There is a myth surrounding the rich in America. That this group remains constant over time, that we have a caste system in the United States that is as rigid as it is dependable. When times get tough we invariably turn on the rich, increase their taxes in a bid to help us out of our despair.
This same myth extends to the mobility of the rich; the idea that if local taxes increase that people in the affected brackets will simply relocate and protect their assets.
Both perspectives are too simplistic for America.
There is income mobility in the United States, several studies have shown consistent results that people in lower income levels increase their positions while a substantial portion from the higher income levels loose their relative comforts.
• The Federal Reserve Bank of Dallas in 1995 reported that nearly 75 percent of those in the lower income bracket moved up in income range between 1975 and 1991, and 40 percent in the top level income range moved down several notches in the same period.
• In 1996 the Urban Institute study demonstrated that Americans are very mobile between income ranges, with estimates from 25 percent to 40 percent in a single year.
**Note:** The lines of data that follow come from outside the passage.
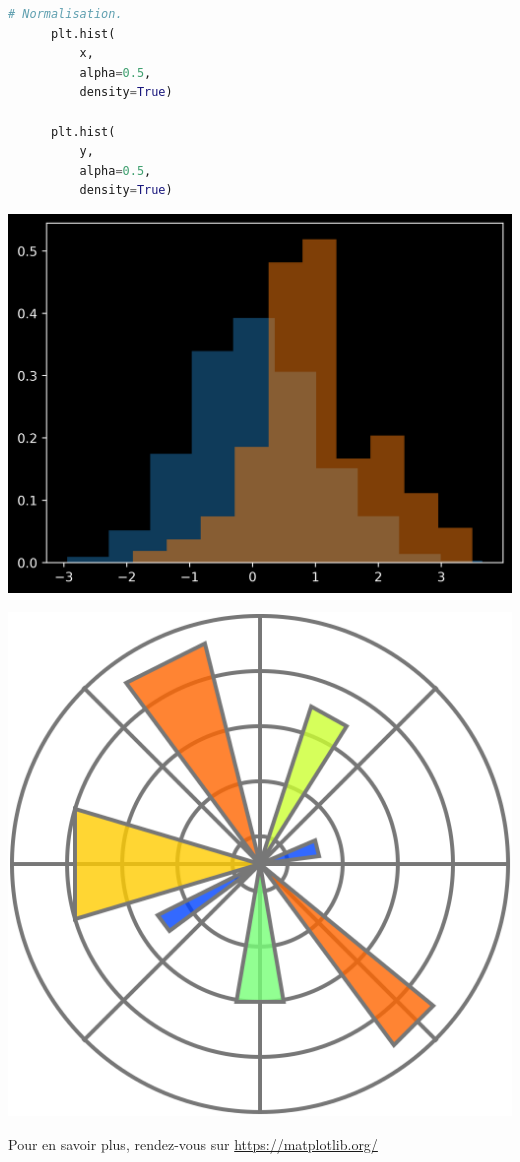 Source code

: \documentclass[aspectratio=169]{beamer}
\begin{document}
\begin{frame}[fragile]{}{}
  \vfill
  \begin{minipage}{.48\textwidth}
    \begin{lstlisting}[language=Python]
      # Normalisation.
      plt.hist(
          x,
          alpha=0.5,
          density=True)

      plt.hist(
          y,
          alpha=0.5,
          density=True)
    \end{lstlisting}
  \end{minipage}%
  \hfill
  \begin{minipage}{.48\textwidth}
    \centering
    \includegraphics[width=\textwidth]{hist_plot_density}
  \end{minipage}
  \vfill
\end{frame}


\begin{frame}
  \centering

  \includegraphics[width=.15\textwidth]{matplotlib_logo}

  Pour en savoir plus, rendez-vous sur \url{https://matplotlib.org/}
\end{frame}
\end{document}
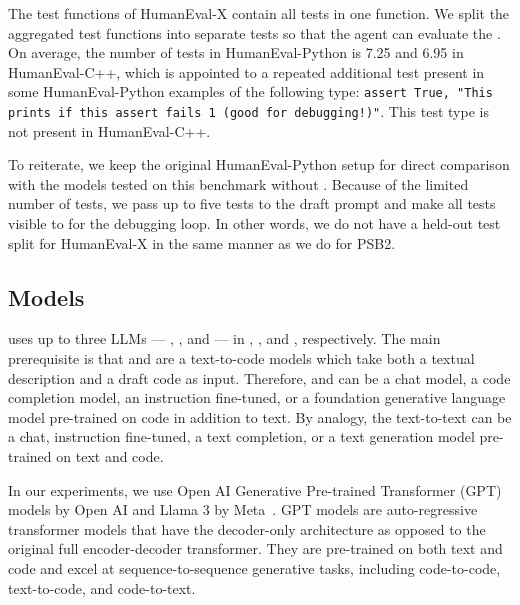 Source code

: The test functions of HumanEval-X contain all tests in one function. We split the aggregated test functions into separate tests so that the \rank{} agent can evaluate the . 
On average, the number of tests in HumanEval-Python is 7.25 and 6.95 in HumanEval-C++, which is appointed to a repeated additional test present in some HumanEval-Python examples of the following type: \texttt{assert True, "This prints if this assert fails 1 (good for debugging!)"}.
This test type is not present in HumanEval-C++.

To reiterate, we keep the original HumanEval-Python setup for direct comparison with the models tested on this benchmark without \method{}. 
Because of the limited number of tests, we pass up to five tests to the draft prompt and make all tests visible to \method{} for the debugging loop. 
In other words, we do not have a held-out test split for HumanEval-X in the same manner as we do for PSB2.


\subsection{Models}
\label{sec:models}

\method{} uses up to three LLMs --- \synthmodelnoargs{}, \textmodelnoargs{}, and \debugmodelnoargs{} ---
in \synthesize{}, \instructllm{}, and \debug{}, respectively. 
The main prerequisite is that \synthmodelnoargs{} and \debugmodelnoargs{} are a text-to-code models which take both a textual description and a draft code as input.
Therefore, \synthmodelnoargs{} and \debugmodelnoargs{} can be a chat model, a code completion model, an instruction fine-tuned, or a foundation generative language model pre-trained on code in addition to text. 
By analogy, the text-to-text \textmodelnoargs{} can be a chat, instruction fine-tuned, a text completion, or a text generation model pre-trained on text and code.

In our experiments, we use Open AI Generative Pre-trained Transformer (GPT) models by Open AI and Llama 3 by Meta~\cite{roziere2023:code}. 
GPT models are auto-regressive transformer models that have the decoder-only architecture as opposed to the original full encoder-decoder transformer.
They are pre-trained on both text and code and excel at sequence-to-sequence generative tasks, including code-to-code, text-to-code, and code-to-text.

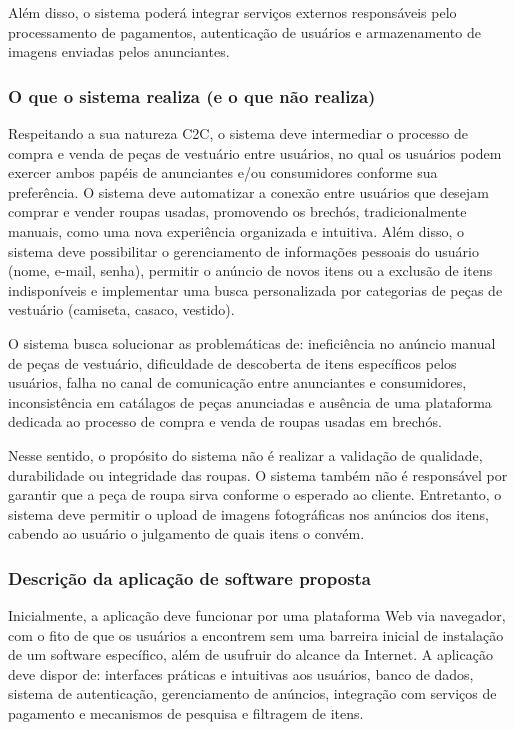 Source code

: \documentclass[
	article,			%
	11pt,				%
	oneside,			%
	a4paper,			%
	english,			%
	brazil,				%
	sumario=tradicional
	]{abntex2}
\begin{document}
Além disso, o sistema poderá integrar serviços externos responsáveis pelo processamento de pagamentos, autenticação de usuários e armazenamento de imagens enviadas pelos anunciantes.

\subsubsection{O que o sistema realiza (e o que não realiza)}
\label{sec:Realiza}

Respeitando a sua natureza C2C, o sistema deve intermediar o processo de compra e venda de peças de vestuário entre usuários, no qual os usuários podem exercer ambos papéis de anunciantes e/ou consumidores conforme sua preferência. O sistema deve automatizar a conexão entre usuários que desejam comprar e vender roupas usadas, promovendo os brechós, tradicionalmente manuais, como uma nova experiência organizada e intuitiva. Além disso, o sistema deve possibilitar o gerenciamento de informações pessoais do usuário (nome, e-mail, senha), permitir o anúncio de novos itens ou a exclusão de itens indisponíveis e implementar uma busca personalizada por categorias de peças de vestuário (camiseta, casaco, vestido).

O sistema busca solucionar as problemáticas de: ineficiência no anúncio manual de peças de vestuário, dificuldade de descoberta de itens específicos pelos usuários, falha no canal de comunicação entre anunciantes e consumidores, inconsistência em catálagos de peças anunciadas e ausência de uma plataforma dedicada ao processo de compra e venda de roupas usadas em brechós.

Nesse sentido, o propósito do sistema não é realizar a validação de qualidade, durabilidade ou integridade das roupas. O sistema também não é responsável por garantir que a peça de roupa sirva conforme o esperado ao cliente. Entretanto, o sistema deve permitir o upload de imagens fotográficas nos anúncios dos itens, cabendo ao usuário o julgamento de quais itens o convém.

\subsubsection{Descrição da aplicação de software proposta}
\label{sec:DescricaoAplicacao}

Inicialmente, a aplicação deve funcionar por uma plataforma Web via navegador, com o fito de que os usuários a encontrem sem uma barreira inicial de instalação de um software específico, além de usufruir do alcance da Internet. A aplicação deve dispor de: interfaces práticas e intuitivas aos usuários, banco de dados, sistema de autenticação, gerenciamento de anúncios, integração com serviços de pagamento e mecanismos de pesquisa e filtragem de itens.
\end{document}
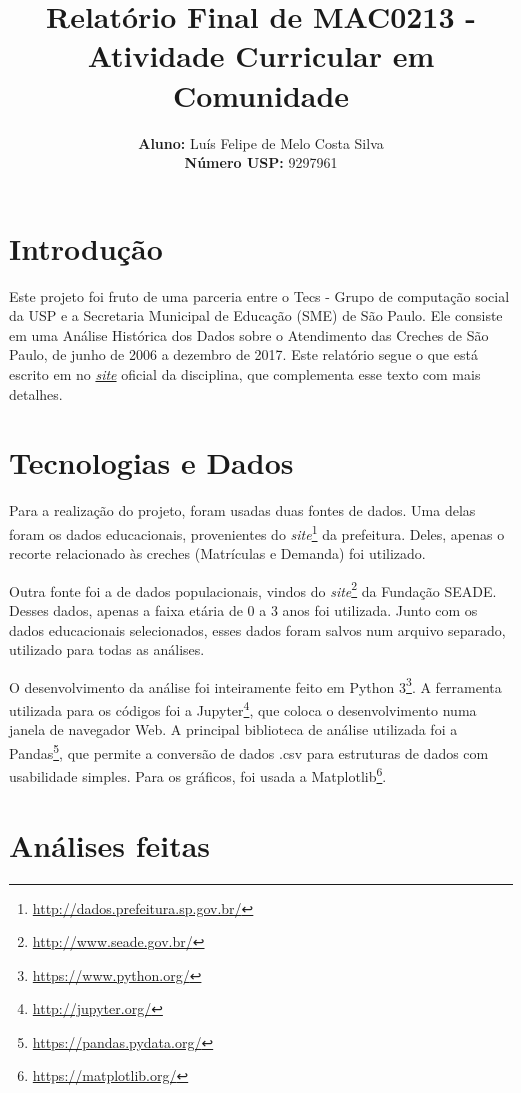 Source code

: \documentclass[12pt, a4paper]{article}
\title{\textbf{Relatório Final de MAC0213 - Atividade Curricular em Comunidade}}
\author{
    \textbf{Aluno:} Luís Felipe de Melo Costa Silva \\
    \textbf{Número USP:} 9297961
    }
\date{}
\begin{document}
\maketitle

\section*{Introdução}

Este projeto foi fruto de uma parceria entre o Tecs - Grupo de computação social da USP e a Secretaria Municipal de Educação (SME) de São Paulo. Ele consiste em uma Análise Histórica dos Dados sobre o Atendimento das Creches de São Paulo, de junho de 2006 a dezembro de 2017. Este relatório segue o que está escrito em no \href{https://lsflp.github.io/MAC0213/}{\textit{site}} oficial da disciplina, que complementa esse texto com mais detalhes.

\section{Tecnologias e Dados}

Para a realização do projeto, foram usadas duas fontes de dados. Uma delas foram os dados educacionais, provenientes do \textit{site}\footnote{\url{http://dados.prefeitura.sp.gov.br/}} da prefeitura. Deles, apenas o recorte relacionado às creches (Matrículas e Demanda) foi utilizado. 

Outra fonte foi a de dados populacionais, vindos do \textit{site}\footnote{\url{http://www.seade.gov.br/}} da Fundação SEADE. Desses dados, apenas a faixa etária de 0 a 3 anos foi utilizada. Junto com os dados educacionais selecionados, esses dados foram salvos num arquivo separado, utilizado para todas as análises.

O desenvolvimento da análise foi inteiramente feito em Python 3\footnote{\url{https://www.python.org/}}. A ferramenta utilizada para os códigos foi a Jupyter\footnote{\url{http://jupyter.org/}}, que coloca o desenvolvimento numa janela de navegador Web. A principal biblioteca de análise utilizada foi a Pandas\footnote{\url{https://pandas.pydata.org/}}, que permite a conversão de dados .csv para estruturas de dados com usabilidade simples. Para os gráficos, foi usada a Matplotlib\footnote{\url{https://matplotlib.org/}}.

\section{Análises feitas}
\end{document}
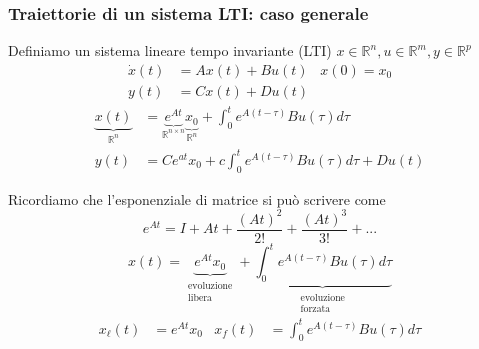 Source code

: \documentclass{article}
\begin{document}
\subsubsection{Traiettorie di un sistema LTI: caso generale}
Definiamo un sistema lineare tempo invariante (LTI) $x\in \mathbb{R}^n, u\in \mathbb{R}^m, y\in \mathbb{R}^p$
\begin{align*}
    \dot x(t) &= Ax(t) + Bu(t) &x(0) = x_0\\
    y(t) &= Cx(t) + Du(t)
\end{align*}
\begin{align*}
    \underbrace{x(t)}_{\mathbb{R}^n} &= \underbrace{e^{At}}_{\mathbb{R}^{n \times n}} \underbrace{x_0}_{\mathbb{R}^n} + \int_0^t e^{A(t-\tau)}Bu(\tau) d \tau \\
    y(t) &= Ce^{at}x_0 + c \int_0^t e^{A(t-\tau)}Bu(\tau) d \tau + Du(t)
\end{align*}

Ricordiamo che l'esponenziale di matrice si può scrivere come
\[
    e^{At} = I + At + \frac{(At)^2}{2!} + \frac{(At)^3}{3!} + ...
\]
\[
    x(t) = \underbrace{e^{At} x_0}_{\substack{\text{evoluzione} \\ \text{libera}}} + \underbrace{\int_0^t e^{A(t-\tau)}Bu(\tau) d \tau}_{\substack{\text{evoluzione} \\ \text{forzata}}}
\]
\begin{align*}
    x_\ell(t) &= e^{At}x_0 & x_f(t) &= \int_0^t e^{A(t-\tau)}Bu(\tau) d \tau
\end{align*}
\end{document}
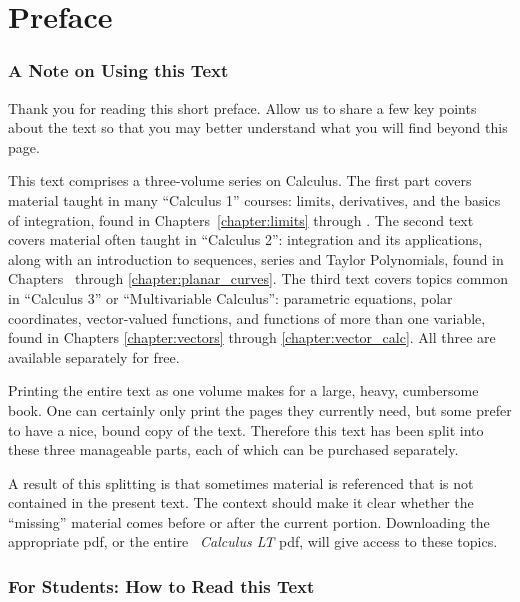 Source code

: \prefacegeometry
\chapter*{Preface}
\thispagestyle{empty}

\subsection{A Note on Using this Text}

Thank you for reading this short preface. Allow us to share a few key points about the text so that you may better understand what you will find beyond this page.

This text comprises a three-volume series on Calculus.
The first part covers material taught in many ``Calculus 1'' courses: limits, derivatives, and the basics of integration, found in Chapters~\ref{chapter:limits} through
.
The second text covers material often taught in ``Calculus 2'': integration and its applications, along with an introduction to sequences, series and Taylor Polynomials, found in
Chapters~
through \ref{chapter:planar_curves}. The third text covers topics common in ``Calculus 3'' or ``Multivariable Calculus'': parametric equations, polar coordinates, vector-valued functions, and functions of more than one variable, found in Chapters \ref{chapter:vectors} through \ref{chapter:vector_calc}. All three are available separately for free.

Printing the entire text as one volume makes for a large, heavy, cumbersome book. One can certainly only print the pages they currently need, but some prefer to have a nice, bound copy of the text. Therefore this text has been split into these three manageable parts, each of which can be purchased separately.

A result of this splitting is that sometimes material is referenced that is not contained in the present text. The context should make it clear whether the ``missing'' material comes before or after the current portion. Downloading the appropriate pdf, or the entire \emph{\apex\ Calculus LT} pdf, will give access to these topics.

\subsection{For Students: How to Read this Text}


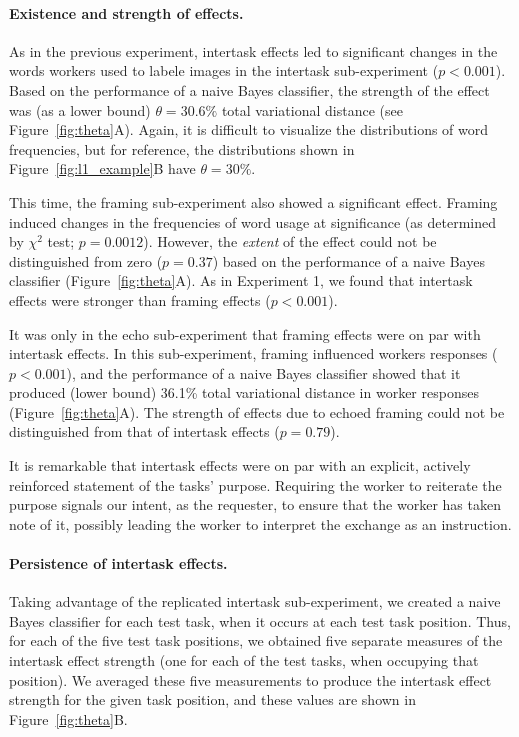 \documentclass{sigchi}
\begin{document}
\paragraph{Existence and strength of effects.}
As in the previous experiment, intertask effects led to significant 
changes in the words workers used to labele images in the intertask 
sub-experiment ($p<0.001$).  Based on
the performance of a naive Bayes classifier, the strength of the effect 
was (as a lower bound) $\theta=30.6\%$ total variational distance
(see Figure~\ref{fig:theta}A).  Again, it is difficult to visualize the 
distributions of word frequencies, but for reference, the distributions 
shown in Figure~\ref{fig:l1_example}B have $\theta = 30\%$.  

This time, the framing sub-experiment also showed a significant effect.
Framing induced changes in the frequencies of word usage at significance 
(as determined by $\chi^2$ test; $p=0.0012$).  However, 
the \textit{extent} of the effect could not be distinguished from zero
($p =0.37$) based on the performance of a naive Bayes classifier 
(Figure~\ref{fig:theta}A).
As in Experiment 1, we found that intertask effects were stronger than
framing effects ($p<0.001$).

It was only in the echo sub-experiment that framing effects were on par 
with intertask effects.  In this sub-experiment, framing influenced 
workers responses ($p<0.001$), and the performance of a naive 
Bayes classifier showed that it produced (lower bound) 36.1\% total 
variational distance in worker responses (Figure~\ref{fig:theta}A).  The
strength of effects due to echoed framing could not be distinguished
from that of intertask effects ($p=0.79$).

It is remarkable that intertask effects were on par with an explicit, 
actively reinforced statement of the tasks' purpose.
Requiring the worker to reiterate the purpose signals our intent, as the 
requester, to ensure that the worker has taken note of it, 
possibly leading the worker to interpret the exchange as an instruction.  

\paragraph{Persistence of intertask effects.} 
Taking advantage of the replicated intertask sub-experiment, we created
a naive Bayes classifier for each test task, when it occurs at each test 
task position.  
Thus, for each of the five test task positions, we obtained 
five separate measures of the intertask effect strength (one for each of 
the test tasks, when occupying that position).  We averaged these five 
measurements to produce the intertask effect strength for the given task
position, and these values are shown in Figure~\ref{fig:theta}B.
\end{document}
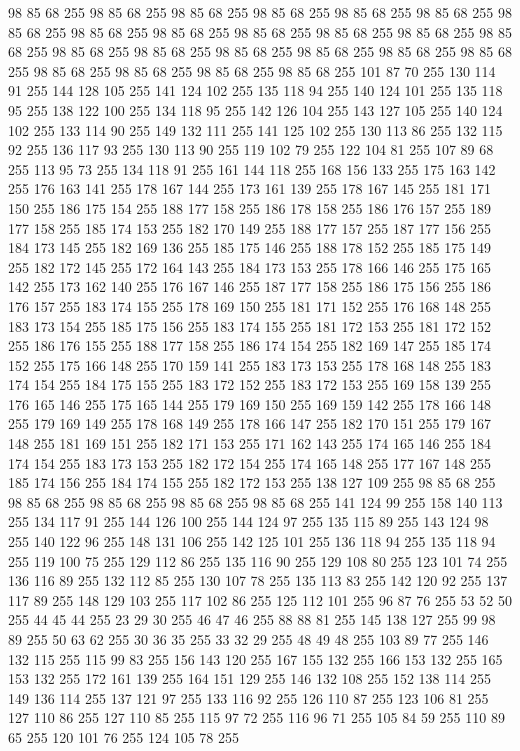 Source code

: 98 85 68 255 98 85 68 255 98 85 68 255 98 85 68 255 98 85 68 255 98 85 68 255 98 85 68 255 98 85 68 255 98 85 68 255 98 85 68 255 98 85 68 255 98 85 68 255 98 85 68 255 98 85 68 255 98 85 68 255 98 85 68 255 98 85 68 255 98 85 68 255 98 85 68 255 98 85 68 255 98 85 68 255 98 85 68 255 98 85 68 255 101 87 70 255 130 114 91 255 144 128 105 255 141 124 102 255 135 118 94 255 140 124 101 255 135 118 95 255 138 122 100 255 134 118 95 255 142 126 104 255 143 127 105 255 140 124 102 255 133 114 90 255 149 132 111 255 141 125 102 255 130 113 86 255 132 115 92 255 136 117 93 255 130 113 90 255 119 102 79 255 122 104 81 255 107 89 68 255 113 95 73 255 134 118 91 255 161 144 118 255 168 156 133 255 175 163 142 255 176 163 141 255 178 167 144 255 173 161 139 255 178 167 145 255 181 171 150 255 186 175 154 255 188 177 158 255 186 178 158 255 186 176 157 255 189 177 158 255 185 174 153 255 182 170 149 255 188 177 157 255 187 177 156 255
184 173 145 255 182 169 136 255 185 175 146 255 188 178 152 255 185 175 149 255 182 172 145 255 172 164 143 255 184 173 153 255 178 166 146 255 175 165 142 255 173 162 140 255 176 167 146 255 187 177 158 255 186 175 156 255 186 176 157 255 183 174 155 255 178 169 150 255 181 171 152 255 176 168 148 255 183 173 154 255 185 175 156 255 183 174 155 255 181 172 153 255 181 172 152 255 186 176 155 255 188 177 158 255 186 174 154 255 182 169 147 255 185 174 152 255 175 166 148 255 170 159 141 255 183 173 153 255 178 168 148 255 183 174 154 255 184 175 155 255 183 172 152 255 183 172 153 255 169 158 139 255 176 165 146 255 175 165 144 255 179 169 150 255 169 159 142 255 178 166 148 255 179 169 149 255 178 168 149 255 178 166 147 255 182 170 151 255 179 167 148 255 181 169 151 255 182 171 153 255 171 162 143 255 174 165 146 255 184 174 154 255 183 173 153 255 182 172 154 255 174 165 148 255 177 167 148 255 185 174 156 255 184 174 155 255 182 172 153 255 138 127 109 255 98 85 68 255 98 85 68 255 98 85 68 255
98 85 68 255 98 85 68 255 141 124 99 255 158 140 113 255 134 117 91 255 144 126 100 255 144 124 97 255 135 115 89 255 143 124 98 255 140 122 96 255 148 131 106 255 142 125 101 255 136 118 94 255 135 118 94 255 119 100 75 255 129 112 86 255 135 116 90 255 129 108 80 255 123 101 74 255 136 116 89 255 132 112 85 255 130 107 78 255 135 113 83 255 142 120 92 255 137 117 89 255 148 129 103 255 117 102 86 255 125 112 101 255 96 87 76 255 53 52 50 255 44 45 44 255 23 29 30 255 46 47 46 255 88 88 81 255 145 138 127 255 99 98 89 255 50 63 62 255 30 36 35 255 33 32 29 255 48 49 48 255 103 89 77 255 146 132 115 255 115 99 83 255 156 143 120 255 167 155 132 255 166 153 132 255 165 153 132 255 172 161 139 255 164 151 129 255 146 132 108 255 152 138 114 255 149 136 114 255 137 121 97 255 133 116 92 255 126 110 87 255 123 106 81 255 127 110 86 255 127 110 85 255 115 97 72 255 116 96 71 255 105 84 59 255 110 89 65 255 120 101 76 255 124 105 78 255
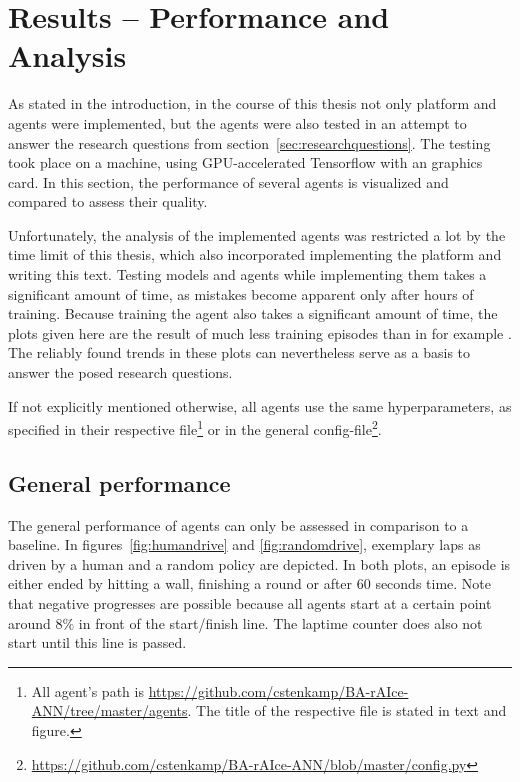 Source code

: \chapter{Results -- Performance and Analysis}
\label{ch:resultsanalysis}

As stated in the introduction, in the course of this thesis not only platform and agents were implemented, but the agents were also tested in an attempt to answer the research questions from section~\ref{sec:researchquestions}. The testing took place on a  machine, using GPU-accelerated Tensorflow with an  graphics card. In this section, the performance of several agents is visualized and compared to assess their quality. 

Unfortunately, the analysis of the implemented agents was restricted a lot by the time limit of this thesis, which also incorporated implementing the platform and writing this text. Testing models and agents while implementing them takes a significant amount of time, as mistakes become apparent only after hours of training. Because training the agent also takes a significant amount of time, the plots given here are the result of much less training episodes than in for example \cite{mnih_human-level_2015}. The reliably found trends in these plots can nevertheless serve as a basis to answer the posed research questions.

If not explicitly mentioned otherwise, all agents use the same hyperparameters, as specified in their respective file\footnote{All agent's path is \url{https://github.com/cstenkamp/BA-rAIce-ANN/tree/master/agents}. The title of the respective file is stated in text and figure.} or in the general config-file\footnote{\url{https://github.com/cstenkamp/BA-rAIce-ANN/blob/master/config.py}}.


\section{General performance}

The general performance of agents can only be assessed in comparison to a baseline. In figures~\ref{fig:humandrive} and \ref{fig:randomdrive}, exemplary laps as driven by a human and a random policy are depicted. In both plots, an episode is either ended by hitting a wall, finishing a round or after 60 seconds time. Note that negative progresses are possible because all agents start at a certain point around $8\%$ in front of the start/finish line. The laptime counter does also not start until this line is passed.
• The 2000 Economic Policy Institute report showed that 60 percent of Americans in the lowest income range in 1969 moved to higher income brackets by 1996, and over 61 percent in the highest income ranges moved downward during the same period.
While Governor Paterson and Mayor Bloomberg fret over the cause and effect of increasing taxes and the potential for the rich to pack up and leave New York. The real concern should be if increasing taxes on the rich will stifle growth and push ambitious individuals to pursue their dreams elsewhere.